Segment Start: SUPPLIED INFORMATION

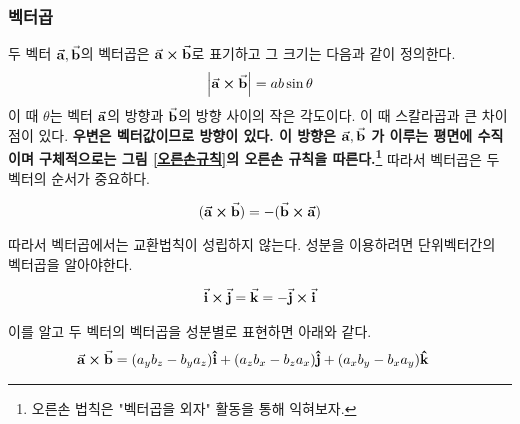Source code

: \begin{flushleft}
\subsubsection{벡터곱} 
  두 벡터 $\va{a}, \va{b}$의 벡터곱은 $\va{a}\cp\va{b}$로 표기하고 그 크기는 다음과 같이 정의한다. 
\begin{equation}
  \abs{\va{a}\cp\va{b}}=ab\sin\theta
\end{equation}
이 때 $\theta$는 벡터 $\va{a}$의 방향과 $\va{b}$의 방향 사이의 작은 각도이다. 이 때 스칼라곱과 큰 차이점이 있다.
\textbf{우변은 벡터값이므로 방향이 있다. 이 방향은 $\va{a},\va{b}$
가 이루는 평면에 수직이며 구체적으로는 그림                                                                                                                                                                                                                                                                                                                                                                                                                                                                                                                                                                                                                                                    \ref{오른손규칙}의 오른손 규칙을 따른다.\footnote{오른손 법칙은 "벡터곱을 외자" 활동을 통해 익혀보자.}}
 따라서 벡터곱은 두 벡터의 순서가 중요하다. 

\begin{equation}
  (\va{a}\cp\va{b})=  -(\va{b}\cp\va{a})
\end{equation}

따라서 벡터곱에서는 교환법칙이 성립하지 않는다.
성분을 이용하려면 단위벡터간의 벡터곱을 알아야한다. 

\begin{equation}
  \begin{split}
    \va{i}\cp\va{j}=\va{k}=-\va{j}\cp\va{i}
  \end{split}
\end{equation}



이를 알고 두 벡터의 벡터곱을 성분별로 표현하면 아래와 같다.
\begin{equation}
  \begin{split}
    \va{a}\cp\va{b}&= (a_y b_z-b_y a_z)\vu{i}+(a_z b_x - b_z a_x)\vu{j}+(a_x
    b_y-b_x a_y)\vu{k} 
  \end{split}
\end{equation}


\end{flushleft}
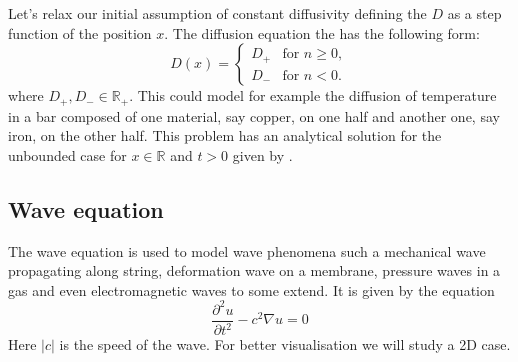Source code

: \documentclass[5p,sort&compress]{elsarticle}
\numberwithin{equation}{subsection}
\begin{document}
Let's relax our initial assumption of constant diffusivity defining the $D$ as a step function of the position $x$. The diffusion equation the has the following form:
    \begin{equation}
        D(x) = 
        \begin{cases} 
        D_{+} & \text{for } n \ge 0, \\
        D_{-} & \text{for } n < 0. 
        \end{cases}
    \label{eq:step_diff}
    \end{equation}
where $D_+, D_- \in \mathbb{R_+}$. This could model for example the diffusion of temperature in a bar
composed of one material, say copper, on one half and another one, say iron, on the other half. This problem has an analytical solution for the unbounded case for $x\in\mathbb{R}$ and $t>0$ given by \cite{assignment}.

\normalsize
\subsection{Wave equation}
The wave equation is used to model wave phenomena such a mechanical wave propagating along string, deformation wave on a membrane, pressure waves in a gas and even electromagnetic waves to some extend. It is given by the equation
\begin{equation}
\frac{\partial^2 u}{\partial t^2} -c^2 \nabla u = 0
\label{eq:wave}
\end{equation}
Here $|c|$ is the speed of the wave. For better visualisation we will study a 2D case.
\end{document}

Segment End: SUPPLIED INFORMATION

WHAT IS BEING ASKED ▸
Your answer must be every line from the entries that contains the string "벡터곱은", copied as it stands.

ANSWER TO THIS PROBLEM ▸
  두 벡터 $\va{a}, \va{b}$의 벡터곱은 $\va{a}\cp\va{b}$로 표기하고 그 크기는 다음과 같이 정의한다. 
 따라서 벡터곱은 두 벡터의 순서가 중요하다. 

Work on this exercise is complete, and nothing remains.